Competing domestic carriers are planning to demand a level playing field from the new government in response to IndiGo Airlines hitting a domestic passenger share of 50 per cent, raising fears of dominance and monopoly in the skies in the wake of Jet Airways’ demise. Indigo’s nearest rival is Air India, far behind with a 13.9 per cent market share.
SpiceJet Chairman Ajay Singh recently raised the issue without mentioning any airline by name on the sidelines of the IATA conference held in Seoul earlier this week. Singh said monopolies are not good for business and that it was good for government, regulators, and the aviation industry if the sector had balance and competition.
Top executives of competing airlines have suggested the solution of a cap to the government, i.e. no airline should be given more than one third of the slots at a domestic airport.
“Slots should be allocated to smaller players and new airlines to ensure a competitive environment. The airline with more than one third should be placed at the bottom of the queue. The same principle should be followed in giving parking bays and slots,” said a top operations executive of a low-cost carrier.

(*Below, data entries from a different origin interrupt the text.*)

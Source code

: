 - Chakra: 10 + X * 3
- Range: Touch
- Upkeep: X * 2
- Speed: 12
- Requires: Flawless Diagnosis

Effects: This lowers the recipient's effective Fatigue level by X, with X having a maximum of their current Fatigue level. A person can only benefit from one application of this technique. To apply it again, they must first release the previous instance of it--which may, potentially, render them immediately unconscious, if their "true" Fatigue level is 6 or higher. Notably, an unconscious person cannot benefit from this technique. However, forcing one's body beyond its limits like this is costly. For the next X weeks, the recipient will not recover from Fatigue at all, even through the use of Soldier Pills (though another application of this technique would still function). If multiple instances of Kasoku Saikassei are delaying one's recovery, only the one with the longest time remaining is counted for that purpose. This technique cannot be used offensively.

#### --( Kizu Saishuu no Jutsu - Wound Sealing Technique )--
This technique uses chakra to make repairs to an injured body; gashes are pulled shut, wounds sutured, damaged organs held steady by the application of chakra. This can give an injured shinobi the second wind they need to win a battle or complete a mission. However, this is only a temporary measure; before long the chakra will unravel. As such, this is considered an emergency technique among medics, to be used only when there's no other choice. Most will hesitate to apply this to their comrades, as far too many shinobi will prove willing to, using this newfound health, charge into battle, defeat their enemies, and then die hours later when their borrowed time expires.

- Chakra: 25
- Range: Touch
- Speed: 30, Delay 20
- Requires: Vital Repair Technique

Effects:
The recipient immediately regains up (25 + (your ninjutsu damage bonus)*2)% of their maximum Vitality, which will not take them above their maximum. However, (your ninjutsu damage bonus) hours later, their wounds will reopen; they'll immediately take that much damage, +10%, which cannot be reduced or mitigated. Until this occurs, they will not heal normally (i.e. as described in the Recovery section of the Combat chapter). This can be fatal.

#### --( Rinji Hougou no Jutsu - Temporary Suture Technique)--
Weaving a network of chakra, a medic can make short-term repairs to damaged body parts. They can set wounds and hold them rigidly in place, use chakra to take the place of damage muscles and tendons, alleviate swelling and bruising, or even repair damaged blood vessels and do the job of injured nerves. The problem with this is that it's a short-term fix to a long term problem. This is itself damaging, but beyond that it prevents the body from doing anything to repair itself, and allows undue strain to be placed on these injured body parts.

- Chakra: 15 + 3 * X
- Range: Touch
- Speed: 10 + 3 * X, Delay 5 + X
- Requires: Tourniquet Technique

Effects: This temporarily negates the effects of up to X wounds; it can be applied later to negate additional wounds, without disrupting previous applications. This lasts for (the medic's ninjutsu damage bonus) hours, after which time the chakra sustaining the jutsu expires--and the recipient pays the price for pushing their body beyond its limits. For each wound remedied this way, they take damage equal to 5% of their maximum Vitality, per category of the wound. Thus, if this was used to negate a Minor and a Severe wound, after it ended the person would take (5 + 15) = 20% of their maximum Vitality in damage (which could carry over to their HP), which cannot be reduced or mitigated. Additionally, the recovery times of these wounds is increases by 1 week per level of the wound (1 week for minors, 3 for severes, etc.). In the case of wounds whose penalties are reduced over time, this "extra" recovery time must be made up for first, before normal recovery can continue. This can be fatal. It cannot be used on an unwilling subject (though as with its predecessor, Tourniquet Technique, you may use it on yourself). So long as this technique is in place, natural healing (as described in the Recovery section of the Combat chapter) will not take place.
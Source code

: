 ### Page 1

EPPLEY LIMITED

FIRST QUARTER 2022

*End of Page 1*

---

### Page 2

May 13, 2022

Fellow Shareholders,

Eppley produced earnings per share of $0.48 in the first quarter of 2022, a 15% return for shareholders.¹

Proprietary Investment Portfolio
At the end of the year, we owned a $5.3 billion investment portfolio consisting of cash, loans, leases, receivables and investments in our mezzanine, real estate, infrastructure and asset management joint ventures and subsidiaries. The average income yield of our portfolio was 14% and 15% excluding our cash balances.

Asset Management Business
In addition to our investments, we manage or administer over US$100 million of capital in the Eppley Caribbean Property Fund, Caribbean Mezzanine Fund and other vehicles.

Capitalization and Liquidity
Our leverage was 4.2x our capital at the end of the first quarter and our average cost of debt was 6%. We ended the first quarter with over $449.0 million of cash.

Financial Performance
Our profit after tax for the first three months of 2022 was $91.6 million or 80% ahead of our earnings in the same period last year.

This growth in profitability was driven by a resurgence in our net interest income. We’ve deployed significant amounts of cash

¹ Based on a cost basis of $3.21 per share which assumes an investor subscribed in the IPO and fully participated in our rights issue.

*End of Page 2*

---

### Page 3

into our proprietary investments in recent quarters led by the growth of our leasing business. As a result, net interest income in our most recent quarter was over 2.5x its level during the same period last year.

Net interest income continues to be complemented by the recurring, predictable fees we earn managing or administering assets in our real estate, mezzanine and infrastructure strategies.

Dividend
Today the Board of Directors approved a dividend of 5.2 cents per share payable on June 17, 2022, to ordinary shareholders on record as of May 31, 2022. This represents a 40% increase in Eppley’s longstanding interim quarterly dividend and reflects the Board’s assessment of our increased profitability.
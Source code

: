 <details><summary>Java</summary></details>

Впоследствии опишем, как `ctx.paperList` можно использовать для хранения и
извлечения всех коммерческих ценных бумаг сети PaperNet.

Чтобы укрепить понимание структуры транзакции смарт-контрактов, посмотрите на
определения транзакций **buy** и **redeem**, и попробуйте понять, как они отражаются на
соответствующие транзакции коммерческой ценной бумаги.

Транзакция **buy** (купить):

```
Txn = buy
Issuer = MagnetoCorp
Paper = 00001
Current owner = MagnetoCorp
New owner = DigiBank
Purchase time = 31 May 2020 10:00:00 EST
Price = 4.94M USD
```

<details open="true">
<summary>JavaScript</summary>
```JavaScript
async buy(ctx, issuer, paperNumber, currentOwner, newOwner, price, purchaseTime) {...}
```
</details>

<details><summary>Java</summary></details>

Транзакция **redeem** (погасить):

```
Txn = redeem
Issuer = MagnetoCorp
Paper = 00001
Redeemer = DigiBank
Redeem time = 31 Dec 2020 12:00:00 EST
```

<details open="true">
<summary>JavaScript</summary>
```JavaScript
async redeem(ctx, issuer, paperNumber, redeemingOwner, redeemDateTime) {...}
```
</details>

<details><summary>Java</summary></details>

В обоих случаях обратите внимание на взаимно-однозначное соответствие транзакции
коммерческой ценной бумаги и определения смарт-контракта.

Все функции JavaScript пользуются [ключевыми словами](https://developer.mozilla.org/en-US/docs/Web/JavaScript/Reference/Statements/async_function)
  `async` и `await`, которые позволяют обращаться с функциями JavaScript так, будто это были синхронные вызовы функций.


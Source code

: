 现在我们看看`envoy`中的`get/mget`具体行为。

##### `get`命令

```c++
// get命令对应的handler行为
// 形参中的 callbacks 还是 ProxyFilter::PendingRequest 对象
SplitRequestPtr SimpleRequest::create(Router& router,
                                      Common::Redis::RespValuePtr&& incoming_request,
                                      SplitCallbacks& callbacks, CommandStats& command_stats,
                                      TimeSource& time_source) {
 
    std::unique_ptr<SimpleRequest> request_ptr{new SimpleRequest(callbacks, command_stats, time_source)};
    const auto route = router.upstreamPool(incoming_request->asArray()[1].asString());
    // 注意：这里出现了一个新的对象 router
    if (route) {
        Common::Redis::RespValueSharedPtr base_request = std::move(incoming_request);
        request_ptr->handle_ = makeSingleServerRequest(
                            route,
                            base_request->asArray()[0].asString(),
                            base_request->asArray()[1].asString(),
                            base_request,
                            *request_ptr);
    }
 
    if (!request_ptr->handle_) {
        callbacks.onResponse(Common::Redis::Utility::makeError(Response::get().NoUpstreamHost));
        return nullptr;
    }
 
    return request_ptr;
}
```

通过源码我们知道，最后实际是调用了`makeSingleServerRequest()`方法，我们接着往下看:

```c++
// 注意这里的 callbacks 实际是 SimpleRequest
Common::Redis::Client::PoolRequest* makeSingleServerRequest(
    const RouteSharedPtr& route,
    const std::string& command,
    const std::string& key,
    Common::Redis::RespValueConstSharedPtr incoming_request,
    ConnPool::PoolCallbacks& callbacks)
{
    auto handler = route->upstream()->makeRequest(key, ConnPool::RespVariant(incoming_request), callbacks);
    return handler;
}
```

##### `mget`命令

The airlines are also expected to ask the government to put curbs on aircraft induction once an airline reaches a 40 per cent market share. IndiGo’s rivals have pointed out that many of the rules introduced by the government 15 years ago, initially to protect Air India, tend to favour monopolies. “For allocating international traffic rights, the allotment is based on the domestic Available Seat Miles of airlines. Whoever has the highest, say over 50 per cent share, would benefit from the rule while smaller airlines will get very little,” said a senior executive with an airline having aggressive international plans.
International traffic rights are a significant subject given that two new airlines, Vistara and Air Asia India, are planning to start international flights some time this year while SpiceJet and GoAir are planning to expand. IndiGo also is now focusing on international routes more aggressively.
The issue came up during a meeting at the Aviation Ministry which discussed the distribution of Jet’s international slots to other airlines. Competing airlines also blame IndiGo for ‘network mirroring’, a term that means putting in multiple flights on a route operated by a rival airline with an almost similar departure time and at a low fares, making the route unviable for the new player and forcing it to close the flight.
IndiGo has hit back at the allegation. “We do not mirror any competitor networks. All airlines use the same data sources so it is no surprise that several airlines may see potential in a particular route, especially where a market demand exists,” said a spokesperson.
Instead, the airline has pointed out that its attempt to increase fares has not been matched by competing airlines. “We have attempted to increase prices on several occasions and across many routes, the most obvious being the fuel charge which we introduced in 2018 which went unmatched by any of our competitors,” said the spokesperson.
The IndiGo official pointed out that the depth of its network, its increased capacity, and high number of flights gave the airline a competitive edge through economies of scale. These also allowed it to optimise costs.
The airline did not, however, comment on the grouse by competing airlines that the allocation of international slots provided it with a non-level playing field.